Teacher Noriyoshi Kiumi has to raise his voice to get their attention. Today's first lesson is maths. Not everyone's favourite, perhaps, but better than thinking about what happened to their town.
"Everybody here has suffered," he says. "We've seen parents, family, homes washed away. I believe what we teachers can do is support the children when they are ready to talk about it."
Mr Kiumi says they are looking out for children whose behaviour has changed since the disaster, trying to identify those who need more help to cope with the trauma the entire school has been through.
But most of all, they see their role as providing stability and a return to the old routine.
Teams of psychologists have been sent to the region, including by the charity Medicins sans Frontieres, to provide professional help and counselling.
"Many people have fear, especially as aftershocks are still persisting here," says Dr Akiko Kono. "For example, some children always wear their clothes, or even helmets, at night time because they fear they may have to evacuate immediately after an aftershock."
In Ishinomaki, MSF has set up a coffee shop in a tent which families visit. The psychologists want it to be unthreatening, an easy place to go to talk things over.
Admitting to suffering from any problems with mental health is difficult in Japan, where the people are reserved and take pride in their self-reliance.
"Of course, usually Japanese people don't want to show negative feelings," says Dr Kono. "They want to keep negative feelings inside. But inside they are suffering a lot."
'Full of smiles'
Until the new term started, the teachers at Okaido Elementary School had little idea how many children would turn up.
The disaster has scattered people from the northeast around the country, as those who have lost homes have moved away. Others have arrived in evacuation centres in the school's catchment area.

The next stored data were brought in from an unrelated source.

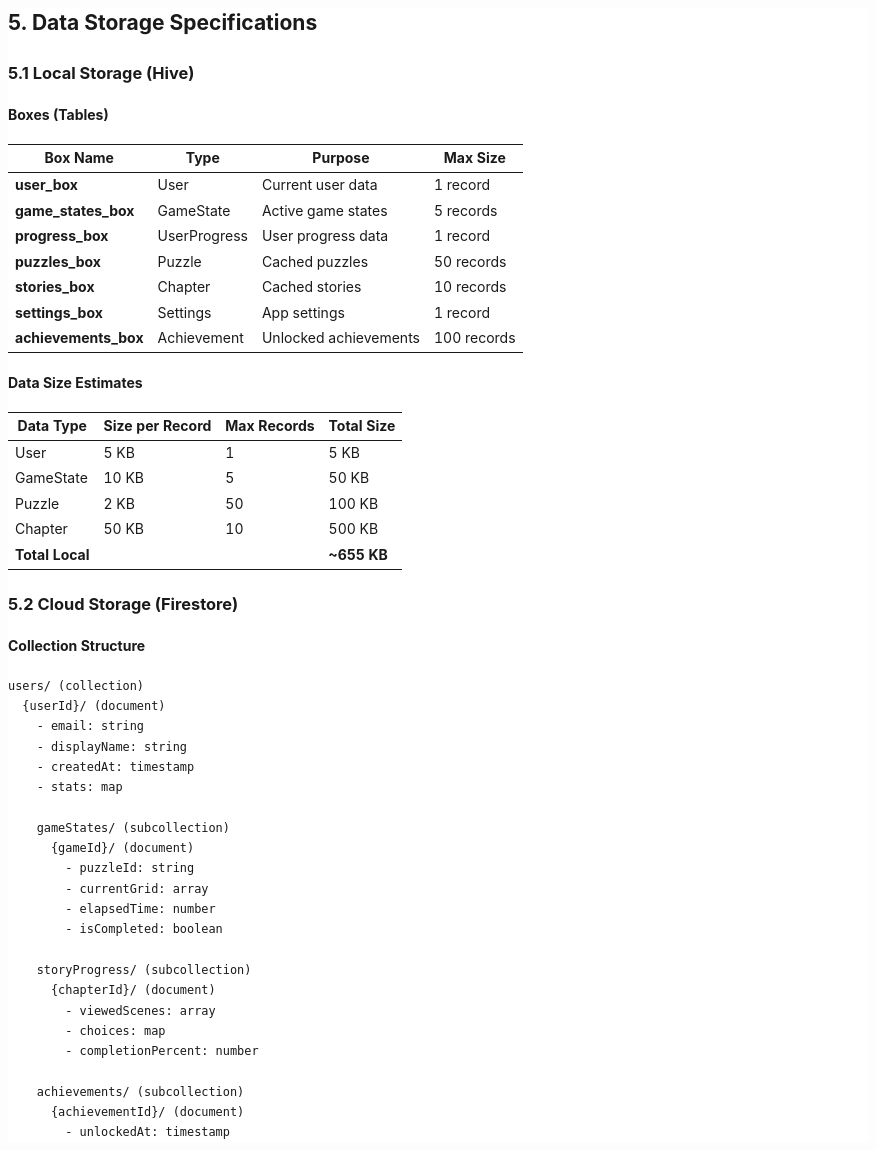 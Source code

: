
## 5. Data Storage Specifications

### 5.1 Local Storage (Hive)

#### Boxes (Tables)

| Box Name | Type | Purpose | Max Size |
|----------|------|---------|----------|
| **user_box** | User | Current user data | 1 record |
| **game_states_box** | GameState | Active game states | 5 records |
| **progress_box** | UserProgress | User progress data | 1 record |
| **puzzles_box** | Puzzle | Cached puzzles | 50 records |
| **stories_box** | Chapter | Cached stories | 10 records |
| **settings_box** | Settings | App settings | 1 record |
| **achievements_box** | Achievement | Unlocked achievements | 100 records |

#### Data Size Estimates

| Data Type | Size per Record | Max Records | Total Size |
|-----------|----------------|-------------|------------|
| User | 5 KB | 1 | 5 KB |
| GameState | 10 KB | 5 | 50 KB |
| Puzzle | 2 KB | 50 | 100 KB |
| Chapter | 50 KB | 10 | 500 KB |
| **Total Local** | | | **~655 KB** |

### 5.2 Cloud Storage (Firestore)

#### Collection Structure

```
users/ (collection)
  {userId}/ (document)
    - email: string
    - displayName: string
    - createdAt: timestamp
    - stats: map
    
    gameStates/ (subcollection)
      {gameId}/ (document)
        - puzzleId: string
        - currentGrid: array
        - elapsedTime: number
        - isCompleted: boolean
    
    storyProgress/ (subcollection)
      {chapterId}/ (document)
        - viewedScenes: array
        - choices: map
        - completionPercent: number
    
    achievements/ (subcollection)
      {achievementId}/ (document)
        - unlockedAt: timestamp

```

This year the school has 50 students fewer than last year. In all 9,433 children have left the badly-hit prefectures of Iwate, Miyagi and Fukushima, according to the Ministry of Education.
But the staff at the school did know that all but two of the children survived the disaster because it was the teachers who saved them.
When the earthquake hit at 1426, it was towards the end of the school day and the children were still in the building preparing to go home.
The teachers shepherded them first into the gym, the strongest part of the building. Then, when the tsunami warnings sounded, they led everyone up on to the roof.
The two who died were picked up by their parents right after the earthquake and were out on the streets when the waves swept in.
After their escape, it was emotional for children arriving on the first day back of the new school year in April.
"It was full of smiles, it was wonderful," says Osamu Kitamura, the deputy headmaster. "They hadn't seen each other for a very long time so it was great to be reunited. It was such a happy moment.
"We teachers were cheered up by seeing them smiling. But the very first thing we had to do was tell them about the children who had passed away. So I am sure that was a shocking moment for them."
Some children have not left the school since the disaster - instead, their families have moved in. Okaido Elementary was used as an evacuation centre, like many schools in north eastern Japan.
Around 200 people are still living in the classrooms on the third floor. The desks have been cleared away and blankets laid out.
Hibiki Otsuka, aged 11, and Ena Ueki, who is 10, have been here now for nearly two months.
"I always used to sleep in the bed; now we sleep on the floor. It's uncomfortable," says Hibiki. "It's good that class is very close by. But home, of course, would be better."
"It's a bit strange that I just come and go in the same building," adds Ena. "During the time when school was closed, I couldn't play with my friends, so I am happy that it has started again."